Segment Open

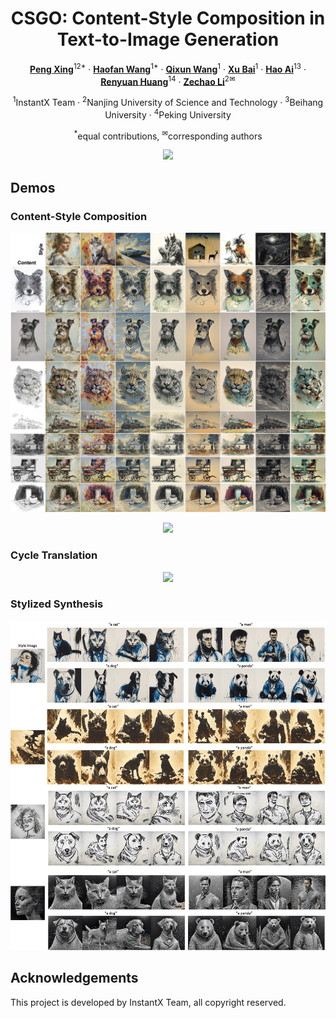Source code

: <div align="center">
<h1>CSGO: Content-Style Composition in Text-to-Image Generation</h1>

[**Peng Xing**](https://github.com/xingp-ng)<sup>12*</sup> · [**Haofan Wang**](https://haofanwang.github.io/)<sup>1*</sup> · [**Qixun Wang**](https://github.com/wangqixun)<sup>1</sup> · [**Xu Bai**](https://huggingface.co/baymin0220)<sup>1</sup> · [**Hao Ai**](https://github.com/aihao2000)<sup>13</sup> · [**Renyuan Huang**](https://github.com/DannHuang)<sup>14</sup> · [**Zechao Li**](https://zechao-li.github.io/)<sup>2✉</sup>

<sup>1</sup>InstantX Team · <sup>2</sup>Nanjing University of Science and Technology · <sup>3</sup>Beihang University · <sup>4</sup>Peking University

<sup>*</sup>equal contributions, <sup>✉</sup>corresponding authors

<a href='https://csgo-gen.github.io/'><img src='https://img.shields.io/badge/Project-Page-green'></a>
</div>

## Demos

### Content-Style Composition
<p align="center">
  <img src="assets/page1.png">
</p>

<p align="center">
  <img src="assets/page4.png">
</p>

### Cycle Translation
<p align="center">
  <img src="assets/page8.png">
</p>

### Stylized Synthesis
<p align="center">
  <img src="assets/page10.png">
</p>


## Acknowledgements
This project is developed by InstantX Team, all copyright reserved.
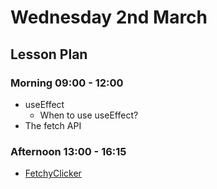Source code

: # Wednesday 2nd March

## Lesson Plan

### Morning 09:00 - 12:00

+ useEffect
  + When to use useEffect?
+ The fetch API

### Afternoon 13:00 - 16:15

+ [FetchyClicker](https://github.com/FBW-E07/SPA-Component-FetchyClicker)

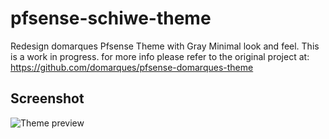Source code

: # pfsense-schiwe-theme

Redesign domarques Pfsense Theme with Gray Minimal look and feel. This is a work in progress. for more info please refer to the original project at: https://github.com/domarques/pfsense-domarques-theme

Screenshot
--------

![Theme preview](preview.jpg "Theme preview")
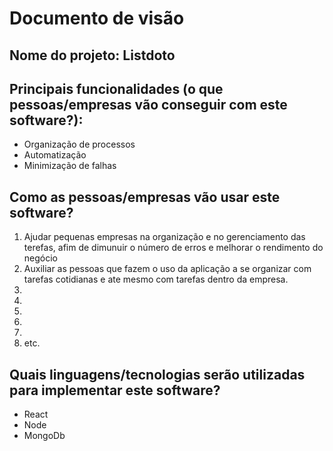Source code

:# Documento de visão

## Nome do projeto: Listdoto

## Principais funcionalidades (o que pessoas/empresas vão conseguir com este software?):

* Organização de processos
* Automatização
* Minimização de falhas

## Como as pessoas/empresas vão usar este software?

1. Ajudar pequenas empresas na organização e no gerenciamento das terefas, afim de dimunuir o número de erros e melhorar o rendimento do negócio
1. Auxiliar as pessoas que fazem o uso da aplicação a se organizar com tarefas cotidianas e ate mesmo com tarefas dentro da empresa. 
1. 
1. 
1. 
1. 
1. 
1. etc.

## Quais linguagens/tecnologias serão utilizadas para implementar este software?

* React
* Node
* MongoDb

Segment Closed

Restate each entry verbatim and skip every image.

Source code

: <div align="center">
<h1>CSGO: Content-Style Composition in Text-to-Image Generation</h1>

[**Peng Xing**](https://github.com/xingp-ng)<sup>12*</sup> · [**Haofan Wang**](https://haofanwang.github.io/)<sup>1*</sup> · [**Qixun Wang**](https://github.com/wangqixun)<sup>1</sup> · [**Xu Bai**](https://huggingface.co/baymin0220)<sup>1</sup> · [**Hao Ai**](https://github.com/aihao2000)<sup>13</sup> · [**Renyuan Huang**](https://github.com/DannHuang)<sup>14</sup> · [**Zechao Li**](https://zechao-li.github.io/)<sup>2✉</sup>

<sup>1</sup>InstantX Team · <sup>2</sup>Nanjing University of Science and Technology · <sup>3</sup>Beihang University · <sup>4</sup>Peking University

<sup>*</sup>equal contributions, <sup>✉</sup>corresponding authors

<a href='https://csgo-gen.github.io/'><img src='https://img.shields.io/badge/Project-Page-green'></a>
</div>

## Demos

### Content-Style Composition
<p align="center">
  <img src="assets/page1.png">
</p>

<p align="center">
  <img src="assets/page4.png">
</p>

### Cycle Translation
<p align="center">
  <img src="assets/page8.png">
</p>

### Stylized Synthesis
<p align="center">
  <img src="assets/page10.png">
</p>


## Acknowledgements
This project is developed by InstantX Team, all copyright reserved.
Source code

: # Wednesday 2nd March

## Lesson Plan

### Morning 09:00 - 12:00

+ useEffect
  + When to use useEffect?
+ The fetch API

### Afternoon 13:00 - 16:15

+ [FetchyClicker](https://github.com/FBW-E07/SPA-Component-FetchyClicker)

Source code

: # pfsense-schiwe-theme

Redesign domarques Pfsense Theme with Gray Minimal look and feel. This is a work in progress. for more info please refer to the original project at: https://github.com/domarques/pfsense-domarques-theme

Screenshot
--------

![Theme preview](preview.jpg "Theme preview")
Source code

:# Documento de visão

## Nome do projeto: Listdoto

## Principais funcionalidades (o que pessoas/empresas vão conseguir com este software?):

* Organização de processos
* Automatização
* Minimização de falhas

## Como as pessoas/empresas vão usar este software?

1. Ajudar pequenas empresas na organização e no gerenciamento das terefas, afim de dimunuir o número de erros e melhorar o rendimento do negócio
1. Auxiliar as pessoas que fazem o uso da aplicação a se organizar com tarefas cotidianas e ate mesmo com tarefas dentro da empresa. 
1. 
1. 
1. 
1. 
1. 
1. etc.

## Quais linguagens/tecnologias serão utilizadas para implementar este software?

* React
* Node
* MongoDb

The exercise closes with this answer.